The task: Apart from the pictures, every entry below should be repeated exactly.

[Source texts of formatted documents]
*****
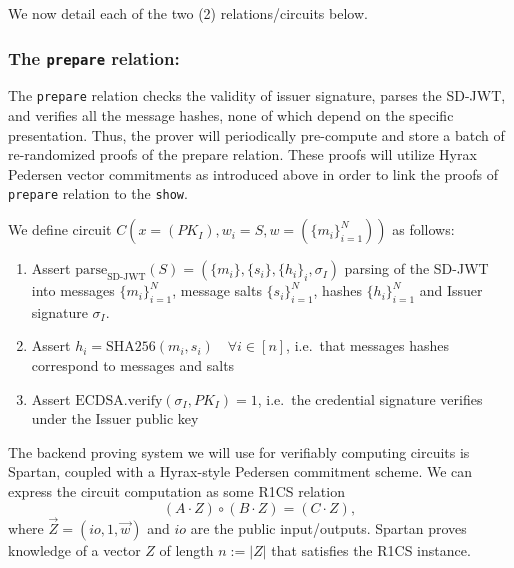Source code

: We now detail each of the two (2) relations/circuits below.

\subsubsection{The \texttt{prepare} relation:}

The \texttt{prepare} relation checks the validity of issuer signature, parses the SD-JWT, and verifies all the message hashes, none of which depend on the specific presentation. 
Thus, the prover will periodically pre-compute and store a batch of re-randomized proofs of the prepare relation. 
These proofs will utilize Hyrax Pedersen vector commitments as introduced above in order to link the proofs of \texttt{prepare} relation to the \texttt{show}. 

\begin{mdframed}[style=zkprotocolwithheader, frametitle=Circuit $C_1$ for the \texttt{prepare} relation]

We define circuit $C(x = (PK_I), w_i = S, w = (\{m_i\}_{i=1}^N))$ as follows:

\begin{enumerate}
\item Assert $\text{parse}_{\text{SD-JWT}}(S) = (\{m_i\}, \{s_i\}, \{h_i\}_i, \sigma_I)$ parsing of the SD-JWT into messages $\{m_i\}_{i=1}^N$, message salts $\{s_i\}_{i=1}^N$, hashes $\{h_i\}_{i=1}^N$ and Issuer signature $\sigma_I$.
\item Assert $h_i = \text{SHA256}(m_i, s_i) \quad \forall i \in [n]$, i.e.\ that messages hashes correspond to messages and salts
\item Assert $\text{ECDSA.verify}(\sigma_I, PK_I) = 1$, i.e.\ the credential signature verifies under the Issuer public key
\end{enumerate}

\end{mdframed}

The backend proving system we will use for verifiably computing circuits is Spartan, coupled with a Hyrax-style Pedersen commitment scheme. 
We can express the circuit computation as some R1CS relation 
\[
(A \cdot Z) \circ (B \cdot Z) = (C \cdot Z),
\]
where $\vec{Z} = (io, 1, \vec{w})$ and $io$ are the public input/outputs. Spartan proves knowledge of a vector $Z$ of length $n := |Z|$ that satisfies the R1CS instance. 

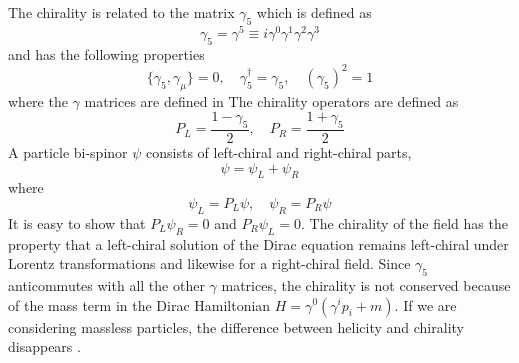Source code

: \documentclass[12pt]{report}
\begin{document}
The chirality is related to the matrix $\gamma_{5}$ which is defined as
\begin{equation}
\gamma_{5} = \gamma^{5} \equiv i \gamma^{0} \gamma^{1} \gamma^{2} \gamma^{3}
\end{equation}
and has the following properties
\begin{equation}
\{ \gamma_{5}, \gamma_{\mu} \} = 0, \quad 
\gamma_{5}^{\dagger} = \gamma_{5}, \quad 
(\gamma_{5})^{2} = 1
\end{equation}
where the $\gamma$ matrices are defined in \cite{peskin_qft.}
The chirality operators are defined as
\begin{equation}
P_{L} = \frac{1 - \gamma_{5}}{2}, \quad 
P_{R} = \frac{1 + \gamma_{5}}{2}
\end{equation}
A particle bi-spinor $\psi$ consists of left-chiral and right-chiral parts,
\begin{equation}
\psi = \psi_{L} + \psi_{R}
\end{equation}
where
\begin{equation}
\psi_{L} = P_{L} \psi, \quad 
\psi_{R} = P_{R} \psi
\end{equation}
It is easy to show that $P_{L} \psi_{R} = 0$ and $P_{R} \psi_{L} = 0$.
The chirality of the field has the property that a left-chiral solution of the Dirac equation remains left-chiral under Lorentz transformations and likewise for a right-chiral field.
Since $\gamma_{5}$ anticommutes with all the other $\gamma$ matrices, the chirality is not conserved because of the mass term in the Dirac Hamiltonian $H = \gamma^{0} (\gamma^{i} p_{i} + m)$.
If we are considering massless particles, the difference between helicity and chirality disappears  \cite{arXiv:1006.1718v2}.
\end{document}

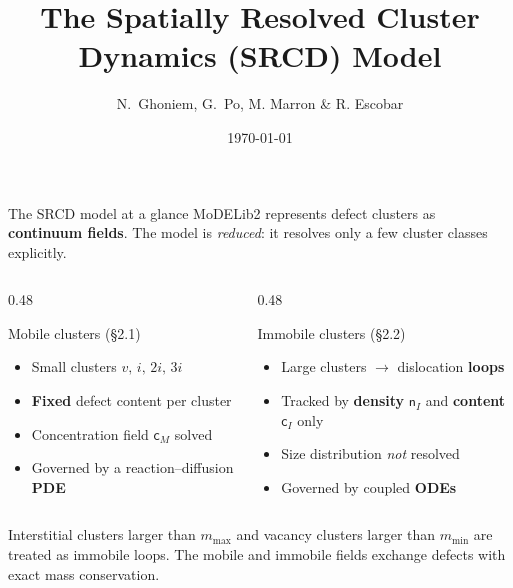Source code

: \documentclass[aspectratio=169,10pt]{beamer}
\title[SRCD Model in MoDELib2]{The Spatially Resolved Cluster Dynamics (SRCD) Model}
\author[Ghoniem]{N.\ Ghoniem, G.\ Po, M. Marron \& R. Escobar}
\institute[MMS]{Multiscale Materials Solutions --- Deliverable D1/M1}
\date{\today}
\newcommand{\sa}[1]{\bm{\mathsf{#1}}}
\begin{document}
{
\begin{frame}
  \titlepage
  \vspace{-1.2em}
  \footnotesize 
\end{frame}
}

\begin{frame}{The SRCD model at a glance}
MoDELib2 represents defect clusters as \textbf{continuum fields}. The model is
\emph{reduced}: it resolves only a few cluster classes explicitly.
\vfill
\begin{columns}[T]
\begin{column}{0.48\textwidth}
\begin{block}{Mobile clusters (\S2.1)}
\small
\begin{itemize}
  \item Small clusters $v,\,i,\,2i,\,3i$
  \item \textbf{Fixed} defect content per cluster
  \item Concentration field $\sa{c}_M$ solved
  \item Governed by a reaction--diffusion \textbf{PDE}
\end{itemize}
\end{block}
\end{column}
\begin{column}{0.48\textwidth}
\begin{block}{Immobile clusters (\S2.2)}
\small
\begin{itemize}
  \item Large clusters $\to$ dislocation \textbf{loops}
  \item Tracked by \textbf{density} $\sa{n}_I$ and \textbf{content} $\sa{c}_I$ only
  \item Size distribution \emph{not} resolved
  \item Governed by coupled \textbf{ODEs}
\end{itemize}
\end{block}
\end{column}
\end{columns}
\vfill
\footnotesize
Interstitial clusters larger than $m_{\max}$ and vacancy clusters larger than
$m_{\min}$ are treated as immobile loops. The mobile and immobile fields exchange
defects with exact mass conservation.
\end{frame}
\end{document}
*****
Written solution:
Source code

: We now detail each of the two (2) relations/circuits below.

\subsubsection{The \texttt{prepare} relation:}

The \texttt{prepare} relation checks the validity of issuer signature, parses the SD-JWT, and verifies all the message hashes, none of which depend on the specific presentation. 
Thus, the prover will periodically pre-compute and store a batch of re-randomized proofs of the prepare relation. 
These proofs will utilize Hyrax Pedersen vector commitments as introduced above in order to link the proofs of \texttt{prepare} relation to the \texttt{show}. 

\begin{mdframed}[style=zkprotocolwithheader, frametitle=Circuit $C_1$ for the \texttt{prepare} relation]

We define circuit $C(x = (PK_I), w_i = S, w = (\{m_i\}_{i=1}^N))$ as follows:

\begin{enumerate}
\item Assert $\text{parse}_{\text{SD-JWT}}(S) = (\{m_i\}, \{s_i\}, \{h_i\}_i, \sigma_I)$ parsing of the SD-JWT into messages $\{m_i\}_{i=1}^N$, message salts $\{s_i\}_{i=1}^N$, hashes $\{h_i\}_{i=1}^N$ and Issuer signature $\sigma_I$.
\item Assert $h_i = \text{SHA256}(m_i, s_i) \quad \forall i \in [n]$, i.e.\ that messages hashes correspond to messages and salts
\item Assert $\text{ECDSA.verify}(\sigma_I, PK_I) = 1$, i.e.\ the credential signature verifies under the Issuer public key
\end{enumerate}

\end{mdframed}

The backend proving system we will use for verifiably computing circuits is Spartan, coupled with a Hyrax-style Pedersen commitment scheme. 
We can express the circuit computation as some R1CS relation 
\[
(A \cdot Z) \circ (B \cdot Z) = (C \cdot Z),
\]
where $\vec{Z} = (io, 1, \vec{w})$ and $io$ are the public input/outputs. Spartan proves knowledge of a vector $Z$ of length $n := |Z|$ that satisfies the R1CS instance. 

Source code

: \documentclass[12pt]{report}
\begin{document}
The chirality is related to the matrix $\gamma_{5}$ which is defined as
\begin{equation}
\gamma_{5} = \gamma^{5} \equiv i \gamma^{0} \gamma^{1} \gamma^{2} \gamma^{3}
\end{equation}
and has the following properties
\begin{equation}
\{ \gamma_{5}, \gamma_{\mu} \} = 0, \quad 
\gamma_{5}^{\dagger} = \gamma_{5}, \quad 
(\gamma_{5})^{2} = 1
\end{equation}
where the $\gamma$ matrices are defined in \cite{peskin_qft.}
The chirality operators are defined as
\begin{equation}
P_{L} = \frac{1 - \gamma_{5}}{2}, \quad 
P_{R} = \frac{1 + \gamma_{5}}{2}
\end{equation}
A particle bi-spinor $\psi$ consists of left-chiral and right-chiral parts,
\begin{equation}
\psi = \psi_{L} + \psi_{R}
\end{equation}
where
\begin{equation}
\psi_{L} = P_{L} \psi, \quad 
\psi_{R} = P_{R} \psi
\end{equation}
It is easy to show that $P_{L} \psi_{R} = 0$ and $P_{R} \psi_{L} = 0$.
The chirality of the field has the property that a left-chiral solution of the Dirac equation remains left-chiral under Lorentz transformations and likewise for a right-chiral field.
Since $\gamma_{5}$ anticommutes with all the other $\gamma$ matrices, the chirality is not conserved because of the mass term in the Dirac Hamiltonian $H = \gamma^{0} (\gamma^{i} p_{i} + m)$.
If we are considering massless particles, the difference between helicity and chirality disappears  \cite{arXiv:1006.1718v2}.
\end{document}

Source code

: \documentclass[aspectratio=169,10pt]{beamer}
\title[SRCD Model in MoDELib2]{The Spatially Resolved Cluster Dynamics (SRCD) Model}
\author[Ghoniem]{N.\ Ghoniem, G.\ Po, M. Marron \& R. Escobar}
\institute[MMS]{Multiscale Materials Solutions --- Deliverable D1/M1}
\date{\today}
\newcommand{\sa}[1]{\bm{\mathsf{#1}}}
\begin{document}
{
\begin{frame}
  \titlepage
  \vspace{-1.2em}
  \footnotesize 
\end{frame}
}

\begin{frame}{The SRCD model at a glance}
MoDELib2 represents defect clusters as \textbf{continuum fields}. The model is
\emph{reduced}: it resolves only a few cluster classes explicitly.
\vfill
\begin{columns}[T]
\begin{column}{0.48\textwidth}
\begin{block}{Mobile clusters (\S2.1)}
\small
\begin{itemize}
  \item Small clusters $v,\,i,\,2i,\,3i$
  \item \textbf{Fixed} defect content per cluster
  \item Concentration field $\sa{c}_M$ solved
  \item Governed by a reaction--diffusion \textbf{PDE}
\end{itemize}
\end{block}
\end{column}
\begin{column}{0.48\textwidth}
\begin{block}{Immobile clusters (\S2.2)}
\small
\begin{itemize}
  \item Large clusters $\to$ dislocation \textbf{loops}
  \item Tracked by \textbf{density} $\sa{n}_I$ and \textbf{content} $\sa{c}_I$ only
  \item Size distribution \emph{not} resolved
  \item Governed by coupled \textbf{ODEs}
\end{itemize}
\end{block}
\end{column}
\end{columns}
\vfill
\footnotesize
Interstitial clusters larger than $m_{\max}$ and vacancy clusters larger than
$m_{\min}$ are treated as immobile loops. The mobile and immobile fields exchange
defects with exact mass conservation.
\end{frame}
\end{document}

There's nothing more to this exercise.